そこで、2018年からの働き方改革でドライバーなど自動車運転者の労働時間管理が見直されることに伴い、2024年4月1日から拘束時間の上限や休息期間なども改正されることになったのです。
なお、改善基準告示の対象ドライバーは、「四輪以上の自動車の運転の業務に主として従事するもの」とされています。実際には、個別の事案の実態に応じて判断されますが、主にトラック、バス、タクシー、ハイヤーなど、物品または人を運搬するために自動車を運転する時間が、労働時間の半分超、かつ当該業務に従事する時間が、年間総労働時間の半分超の自動車運転者が該当します。そのため、クレーン車のオペレーターなどは、改善基準告示の対象となりません。
また、改善基準告示は法律ではなく、現状では違反しても罰則はありません。しかし、厚生労働省・国土交通省による告示のため、労働基準監督署からの是正勧告や指導、場合によっては車両停止処分といった行政処分になることがあります。行政処分等が下されると、経営に大きな影響を与える可能性もあるため、労務管理者としては、内容を充分理解して労務管理を徹底することが大切です。
拘束時間と休息時間の計算方法
改善基準告示では、ドライバーは大きく「トラック運転者」「バス運転者」「タクシー・ハイヤー運転者」の3つに分類されます。そして、それぞれに「1日」「1ヶ月」「1年」の拘束時間と、「1日」の休息期間に対して上限が設けられており、基準を超えないよう定められています。

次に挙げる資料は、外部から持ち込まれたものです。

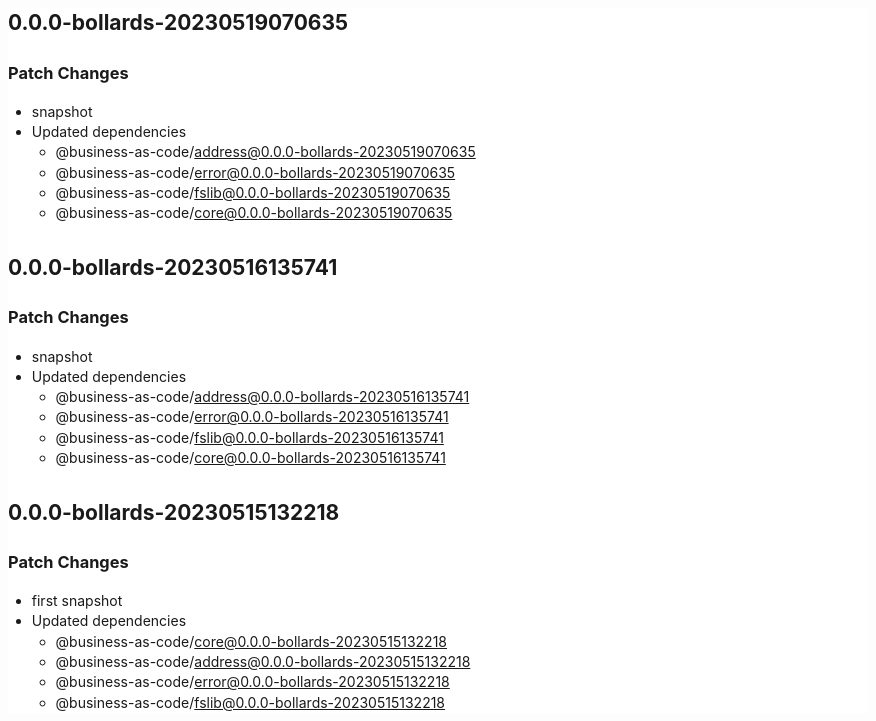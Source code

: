 ## 0.0.0-bollards-20230519070635

### Patch Changes

- snapshot
- Updated dependencies
  - @business-as-code/address@0.0.0-bollards-20230519070635
  - @business-as-code/error@0.0.0-bollards-20230519070635
  - @business-as-code/fslib@0.0.0-bollards-20230519070635
  - @business-as-code/core@0.0.0-bollards-20230519070635

## 0.0.0-bollards-20230516135741

### Patch Changes

- snapshot
- Updated dependencies
  - @business-as-code/address@0.0.0-bollards-20230516135741
  - @business-as-code/error@0.0.0-bollards-20230516135741
  - @business-as-code/fslib@0.0.0-bollards-20230516135741
  - @business-as-code/core@0.0.0-bollards-20230516135741

## 0.0.0-bollards-20230515132218

### Patch Changes

- first snapshot
- Updated dependencies
  - @business-as-code/core@0.0.0-bollards-20230515132218
  - @business-as-code/address@0.0.0-bollards-20230515132218
  - @business-as-code/error@0.0.0-bollards-20230515132218
  - @business-as-code/fslib@0.0.0-bollards-20230515132218
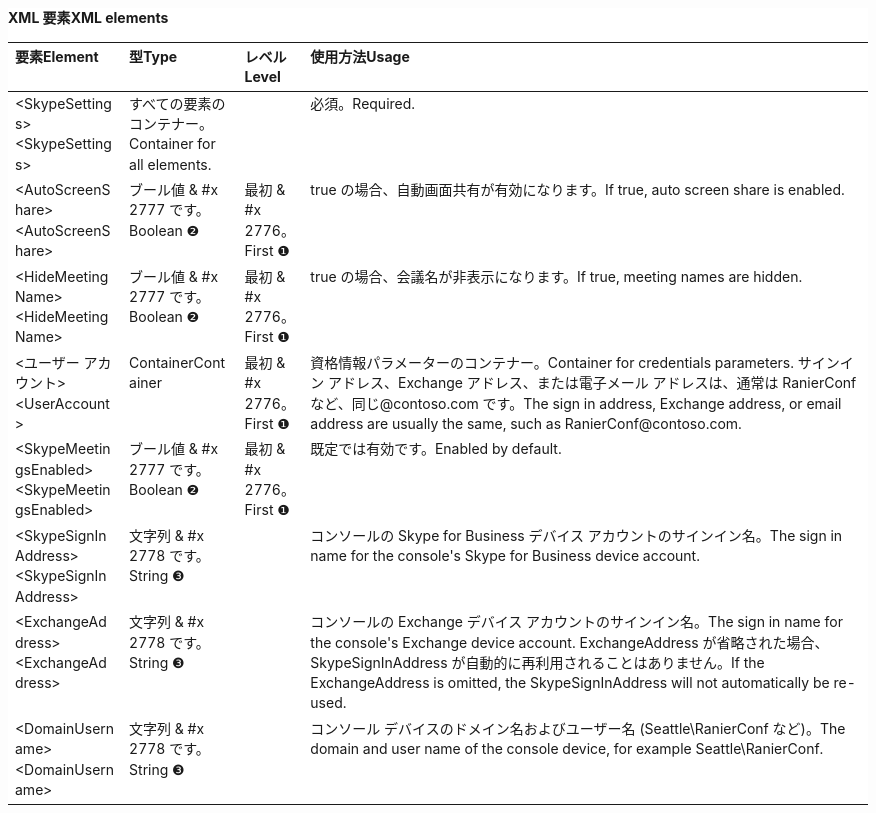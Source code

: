 <span data-ttu-id="f65e3-114">**XML 要素**</span><span class="sxs-lookup"><span data-stu-id="f65e3-114">**XML elements**</span></span>
 
|<span data-ttu-id="f65e3-115">要素</span><span class="sxs-lookup"><span data-stu-id="f65e3-115">Element</span></span>|<span data-ttu-id="f65e3-116">型</span><span class="sxs-lookup"><span data-stu-id="f65e3-116">Type</span></span>|<span data-ttu-id="f65e3-117">レベル</span><span class="sxs-lookup"><span data-stu-id="f65e3-117">Level</span></span>|<span data-ttu-id="f65e3-118">使用方法</span><span class="sxs-lookup"><span data-stu-id="f65e3-118">Usage</span></span>|
|:--- |:--- |:--- |:--- |
|<span data-ttu-id="f65e3-119">\<SkypeSettings\></span><span class="sxs-lookup"><span data-stu-id="f65e3-119">\<SkypeSettings\></span></span>   |<span data-ttu-id="f65e3-120">すべての要素のコンテナー。</span><span class="sxs-lookup"><span data-stu-id="f65e3-120">Container for all elements.</span></span>   ||<span data-ttu-id="f65e3-121">必須。</span><span class="sxs-lookup"><span data-stu-id="f65e3-121">Required.</span></span>   |
| <span data-ttu-id="f65e3-122">\<AutoScreenShare\></span><span class="sxs-lookup"><span data-stu-id="f65e3-122">\<AutoScreenShare\></span></span>  |<span data-ttu-id="f65e3-123">ブール値 & #x 2777 です。</span><span class="sxs-lookup"><span data-stu-id="f65e3-123">Boolean &#x2777;</span></span>  |<span data-ttu-id="f65e3-124">最初 & #x 2776。</span><span class="sxs-lookup"><span data-stu-id="f65e3-124">First &#x2776;</span></span>  | <span data-ttu-id="f65e3-125">true の場合、自動画面共有が有効になります。</span><span class="sxs-lookup"><span data-stu-id="f65e3-125">If true, auto screen share is enabled.</span></span>  |
|<span data-ttu-id="f65e3-126">\<HideMeetingName\></span><span class="sxs-lookup"><span data-stu-id="f65e3-126">\<HideMeetingName\></span></span>   |<span data-ttu-id="f65e3-127">ブール値 & #x 2777 です。</span><span class="sxs-lookup"><span data-stu-id="f65e3-127">Boolean &#x2777;</span></span>  |<span data-ttu-id="f65e3-128">最初 & #x 2776。</span><span class="sxs-lookup"><span data-stu-id="f65e3-128">First &#x2776;</span></span>  |<span data-ttu-id="f65e3-129">true の場合、会議名が非表示になります。</span><span class="sxs-lookup"><span data-stu-id="f65e3-129">If true, meeting names are hidden.</span></span>   |
|<span data-ttu-id="f65e3-130">\<ユーザー アカウント\></span><span class="sxs-lookup"><span data-stu-id="f65e3-130">\<UserAccount\></span></span>   |<span data-ttu-id="f65e3-131">Container</span><span class="sxs-lookup"><span data-stu-id="f65e3-131">Container</span></span>   |<span data-ttu-id="f65e3-132">最初 & #x 2776。</span><span class="sxs-lookup"><span data-stu-id="f65e3-132">First &#x2776;</span></span>  |<span data-ttu-id="f65e3-133">資格情報パラメーターのコンテナー。</span><span class="sxs-lookup"><span data-stu-id="f65e3-133">Container for credentials parameters.</span></span>   <span data-ttu-id="f65e3-134">サインイン アドレス、Exchange アドレス、または電子メール アドレスは、通常は RanierConf など、同じ<span></span>@contoso.com です。</span><span class="sxs-lookup"><span data-stu-id="f65e3-134">The sign in address, Exchange address, or email address are usually the same, such as RanierConf<span></span>@contoso.com.</span></span>   |
|<span data-ttu-id="f65e3-135">\<SkypeMeetingsEnabled\></span><span class="sxs-lookup"><span data-stu-id="f65e3-135">\<SkypeMeetingsEnabled\></span></span>  |<span data-ttu-id="f65e3-136">ブール値 & #x 2777 です。</span><span class="sxs-lookup"><span data-stu-id="f65e3-136">Boolean &#x2777;</span></span>  |<span data-ttu-id="f65e3-137">最初 & #x 2776。</span><span class="sxs-lookup"><span data-stu-id="f65e3-137">First &#x2776;</span></span>  |<span data-ttu-id="f65e3-138">既定では有効です。</span><span class="sxs-lookup"><span data-stu-id="f65e3-138">Enabled by default.</span></span>   |
|<span data-ttu-id="f65e3-139">\<SkypeSignInAddress\></span><span class="sxs-lookup"><span data-stu-id="f65e3-139">\<SkypeSignInAddress\></span></span>   |<span data-ttu-id="f65e3-140">文字列 & #x 2778 です。</span><span class="sxs-lookup"><span data-stu-id="f65e3-140">String  &#x2778;</span></span>  ||<span data-ttu-id="f65e3-141">コンソールの Skype for Business デバイス アカウントのサインイン名。</span><span class="sxs-lookup"><span data-stu-id="f65e3-141">The sign in name for the console's Skype for Business device account.</span></span>   |
|<span data-ttu-id="f65e3-142">\<ExchangeAddress\></span><span class="sxs-lookup"><span data-stu-id="f65e3-142">\<ExchangeAddress\></span></span>   |<span data-ttu-id="f65e3-143">文字列 & #x 2778 です。</span><span class="sxs-lookup"><span data-stu-id="f65e3-143">String  &#x2778;</span></span>  ||<span data-ttu-id="f65e3-144">コンソールの Exchange デバイス アカウントのサインイン名。</span><span class="sxs-lookup"><span data-stu-id="f65e3-144">The sign in name for the console's Exchange device account.</span></span>   <span data-ttu-id="f65e3-145">ExchangeAddress が省略された場合、SkypeSignInAddress が自動的に再利用されることはありません。</span><span class="sxs-lookup"><span data-stu-id="f65e3-145">If the ExchangeAddress is omitted, the SkypeSignInAddress will not automatically be re-used.</span></span>   |
|<span data-ttu-id="f65e3-146">\<DomainUsername\></span><span class="sxs-lookup"><span data-stu-id="f65e3-146">\<DomainUsername\></span></span>   |<span data-ttu-id="f65e3-147">文字列 & #x 2778 です。</span><span class="sxs-lookup"><span data-stu-id="f65e3-147">String  &#x2778;</span></span>  ||<span data-ttu-id="f65e3-148">コンソール デバイスのドメイン名およびユーザー名 (Seattle\RanierConf など)。</span><span class="sxs-lookup"><span data-stu-id="f65e3-148">The domain and user name of the console device, for example Seattle\RanierConf.</span></span>   |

改善基準告示を満たしているか否かは、次のように時間を計算することで判断できます。
●拘束時間の計算方法
①1日の拘束時間
1日の拘束時間は、始業から24時間以内の拘束時間で判断します。
例えば、次図のような働き方をした場合、グレーで表示された時間(火曜日の6時〜8時までの労働時間)は、月曜日の拘束時間としてカウントされるため、月曜日の拘束時間は15時間となります。ただし、火曜日の拘束時間は始業時間の6時を起点にカウントするため、月曜日の拘束時間としてカウントした2時間は、火曜日の拘束時間としても再カウントすることになります。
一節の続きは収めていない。